__Work to be completed__
Read the material below. Count the lines containing "Monitor" and give that count alone.
*** Recorded data ***
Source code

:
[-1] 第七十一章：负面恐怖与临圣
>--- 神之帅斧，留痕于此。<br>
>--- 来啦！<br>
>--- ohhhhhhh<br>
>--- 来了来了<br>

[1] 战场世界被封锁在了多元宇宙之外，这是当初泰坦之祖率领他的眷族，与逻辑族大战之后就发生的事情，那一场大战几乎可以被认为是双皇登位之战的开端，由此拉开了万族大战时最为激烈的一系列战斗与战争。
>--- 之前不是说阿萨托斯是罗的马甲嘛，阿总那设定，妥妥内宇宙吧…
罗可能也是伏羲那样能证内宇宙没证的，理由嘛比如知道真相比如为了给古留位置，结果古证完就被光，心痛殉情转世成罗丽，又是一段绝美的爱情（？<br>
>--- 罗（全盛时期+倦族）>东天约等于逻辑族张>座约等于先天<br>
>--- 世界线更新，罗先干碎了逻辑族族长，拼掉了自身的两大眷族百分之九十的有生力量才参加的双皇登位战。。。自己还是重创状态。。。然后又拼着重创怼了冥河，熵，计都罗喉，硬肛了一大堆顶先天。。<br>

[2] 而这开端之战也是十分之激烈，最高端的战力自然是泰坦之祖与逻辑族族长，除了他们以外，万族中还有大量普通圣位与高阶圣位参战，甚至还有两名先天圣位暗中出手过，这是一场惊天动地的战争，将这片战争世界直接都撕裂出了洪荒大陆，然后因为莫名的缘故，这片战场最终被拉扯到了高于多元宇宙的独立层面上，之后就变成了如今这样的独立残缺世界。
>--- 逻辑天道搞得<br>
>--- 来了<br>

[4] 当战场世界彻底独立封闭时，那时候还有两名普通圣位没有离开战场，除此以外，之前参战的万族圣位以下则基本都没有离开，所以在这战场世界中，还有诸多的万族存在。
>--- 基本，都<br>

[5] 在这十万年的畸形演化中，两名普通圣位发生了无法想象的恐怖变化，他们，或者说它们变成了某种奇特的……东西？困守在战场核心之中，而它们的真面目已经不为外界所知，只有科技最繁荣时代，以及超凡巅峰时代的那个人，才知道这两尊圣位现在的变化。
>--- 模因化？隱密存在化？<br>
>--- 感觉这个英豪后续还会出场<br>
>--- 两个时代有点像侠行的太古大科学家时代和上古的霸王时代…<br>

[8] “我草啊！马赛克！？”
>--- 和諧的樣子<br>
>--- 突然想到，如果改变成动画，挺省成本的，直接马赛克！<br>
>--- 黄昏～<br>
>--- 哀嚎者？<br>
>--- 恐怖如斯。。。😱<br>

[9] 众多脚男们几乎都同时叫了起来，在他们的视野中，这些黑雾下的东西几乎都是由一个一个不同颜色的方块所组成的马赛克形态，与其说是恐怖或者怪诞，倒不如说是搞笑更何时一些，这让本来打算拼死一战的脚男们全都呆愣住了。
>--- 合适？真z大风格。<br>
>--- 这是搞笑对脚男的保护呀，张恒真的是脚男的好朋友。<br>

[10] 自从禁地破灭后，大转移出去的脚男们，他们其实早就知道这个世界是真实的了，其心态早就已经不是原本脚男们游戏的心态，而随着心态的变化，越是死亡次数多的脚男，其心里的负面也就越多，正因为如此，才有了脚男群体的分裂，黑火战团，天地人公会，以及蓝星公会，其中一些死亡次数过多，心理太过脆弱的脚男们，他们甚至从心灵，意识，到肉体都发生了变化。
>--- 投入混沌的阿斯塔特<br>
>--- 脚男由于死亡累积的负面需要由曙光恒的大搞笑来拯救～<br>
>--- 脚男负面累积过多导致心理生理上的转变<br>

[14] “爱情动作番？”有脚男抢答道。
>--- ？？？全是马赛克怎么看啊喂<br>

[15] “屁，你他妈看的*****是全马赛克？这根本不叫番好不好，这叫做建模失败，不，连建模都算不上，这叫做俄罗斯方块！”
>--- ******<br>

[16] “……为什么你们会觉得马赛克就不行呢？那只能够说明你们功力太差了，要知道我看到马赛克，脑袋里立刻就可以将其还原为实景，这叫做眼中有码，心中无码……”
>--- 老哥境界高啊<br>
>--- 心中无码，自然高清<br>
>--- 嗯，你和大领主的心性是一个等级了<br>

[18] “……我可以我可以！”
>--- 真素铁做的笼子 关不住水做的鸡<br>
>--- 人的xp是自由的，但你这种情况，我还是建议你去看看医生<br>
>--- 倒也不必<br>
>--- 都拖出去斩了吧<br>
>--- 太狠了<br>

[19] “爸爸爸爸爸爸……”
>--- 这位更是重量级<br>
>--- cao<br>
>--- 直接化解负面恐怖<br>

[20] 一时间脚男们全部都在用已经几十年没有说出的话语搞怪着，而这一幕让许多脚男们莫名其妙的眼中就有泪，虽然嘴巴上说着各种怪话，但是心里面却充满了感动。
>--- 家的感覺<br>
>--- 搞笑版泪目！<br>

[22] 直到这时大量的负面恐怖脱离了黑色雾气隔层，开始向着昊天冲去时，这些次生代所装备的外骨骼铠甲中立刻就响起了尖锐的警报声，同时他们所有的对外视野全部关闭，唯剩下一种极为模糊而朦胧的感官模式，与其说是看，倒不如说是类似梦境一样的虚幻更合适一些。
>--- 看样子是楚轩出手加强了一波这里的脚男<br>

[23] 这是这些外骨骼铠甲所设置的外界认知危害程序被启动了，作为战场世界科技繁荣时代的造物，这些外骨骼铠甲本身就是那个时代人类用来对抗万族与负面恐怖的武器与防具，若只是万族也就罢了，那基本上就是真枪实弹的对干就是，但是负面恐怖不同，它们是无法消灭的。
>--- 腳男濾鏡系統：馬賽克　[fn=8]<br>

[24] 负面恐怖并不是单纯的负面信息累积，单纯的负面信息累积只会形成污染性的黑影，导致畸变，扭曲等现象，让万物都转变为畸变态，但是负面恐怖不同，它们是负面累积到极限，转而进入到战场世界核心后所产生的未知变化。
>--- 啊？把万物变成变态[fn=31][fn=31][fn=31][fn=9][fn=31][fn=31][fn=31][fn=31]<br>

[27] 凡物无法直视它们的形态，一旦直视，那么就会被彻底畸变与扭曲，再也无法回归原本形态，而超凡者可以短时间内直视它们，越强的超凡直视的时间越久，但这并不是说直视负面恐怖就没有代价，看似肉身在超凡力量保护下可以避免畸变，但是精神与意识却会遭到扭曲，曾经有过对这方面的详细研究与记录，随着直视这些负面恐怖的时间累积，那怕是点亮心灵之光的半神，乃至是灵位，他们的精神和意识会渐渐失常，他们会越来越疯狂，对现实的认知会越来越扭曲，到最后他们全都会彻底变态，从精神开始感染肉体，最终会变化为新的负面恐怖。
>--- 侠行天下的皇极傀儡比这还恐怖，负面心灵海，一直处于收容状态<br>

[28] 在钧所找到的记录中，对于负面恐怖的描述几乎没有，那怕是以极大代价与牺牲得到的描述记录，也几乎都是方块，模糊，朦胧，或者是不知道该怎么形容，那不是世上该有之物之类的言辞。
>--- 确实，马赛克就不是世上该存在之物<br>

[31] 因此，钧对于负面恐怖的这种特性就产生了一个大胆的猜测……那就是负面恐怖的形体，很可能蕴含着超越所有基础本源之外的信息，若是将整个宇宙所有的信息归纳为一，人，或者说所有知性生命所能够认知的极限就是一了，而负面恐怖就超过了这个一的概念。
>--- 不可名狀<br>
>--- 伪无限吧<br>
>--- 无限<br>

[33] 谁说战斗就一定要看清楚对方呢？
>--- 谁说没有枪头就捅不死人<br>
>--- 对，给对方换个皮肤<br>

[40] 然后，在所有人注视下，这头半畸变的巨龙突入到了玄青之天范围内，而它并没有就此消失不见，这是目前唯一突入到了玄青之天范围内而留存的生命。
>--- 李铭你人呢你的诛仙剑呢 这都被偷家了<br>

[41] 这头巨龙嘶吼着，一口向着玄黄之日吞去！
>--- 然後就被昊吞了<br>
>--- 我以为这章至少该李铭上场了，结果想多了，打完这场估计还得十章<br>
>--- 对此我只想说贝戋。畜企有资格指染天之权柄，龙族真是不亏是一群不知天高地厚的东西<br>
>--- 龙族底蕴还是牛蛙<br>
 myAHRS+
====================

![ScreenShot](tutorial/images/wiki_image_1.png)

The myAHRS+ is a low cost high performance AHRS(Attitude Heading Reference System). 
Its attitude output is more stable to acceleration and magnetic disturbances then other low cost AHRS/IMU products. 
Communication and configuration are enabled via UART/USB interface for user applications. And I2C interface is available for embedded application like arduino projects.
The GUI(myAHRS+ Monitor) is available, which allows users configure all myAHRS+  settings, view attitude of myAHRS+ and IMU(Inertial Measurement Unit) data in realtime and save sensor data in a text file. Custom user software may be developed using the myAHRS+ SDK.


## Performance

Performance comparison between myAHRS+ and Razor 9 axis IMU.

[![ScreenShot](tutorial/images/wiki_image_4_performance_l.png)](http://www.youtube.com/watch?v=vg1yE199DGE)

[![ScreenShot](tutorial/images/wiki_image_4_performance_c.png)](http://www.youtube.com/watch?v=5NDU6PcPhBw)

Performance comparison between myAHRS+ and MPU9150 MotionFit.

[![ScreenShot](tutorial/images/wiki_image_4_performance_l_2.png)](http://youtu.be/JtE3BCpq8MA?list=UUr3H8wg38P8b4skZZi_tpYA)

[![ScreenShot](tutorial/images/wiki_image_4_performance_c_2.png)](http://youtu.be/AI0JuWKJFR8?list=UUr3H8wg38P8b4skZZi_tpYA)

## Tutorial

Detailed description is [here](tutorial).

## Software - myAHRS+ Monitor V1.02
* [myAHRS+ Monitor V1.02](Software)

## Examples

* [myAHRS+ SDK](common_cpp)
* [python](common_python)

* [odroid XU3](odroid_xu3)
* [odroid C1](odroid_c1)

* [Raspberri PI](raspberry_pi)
*** End of Recorded data ***
__Written solution__
3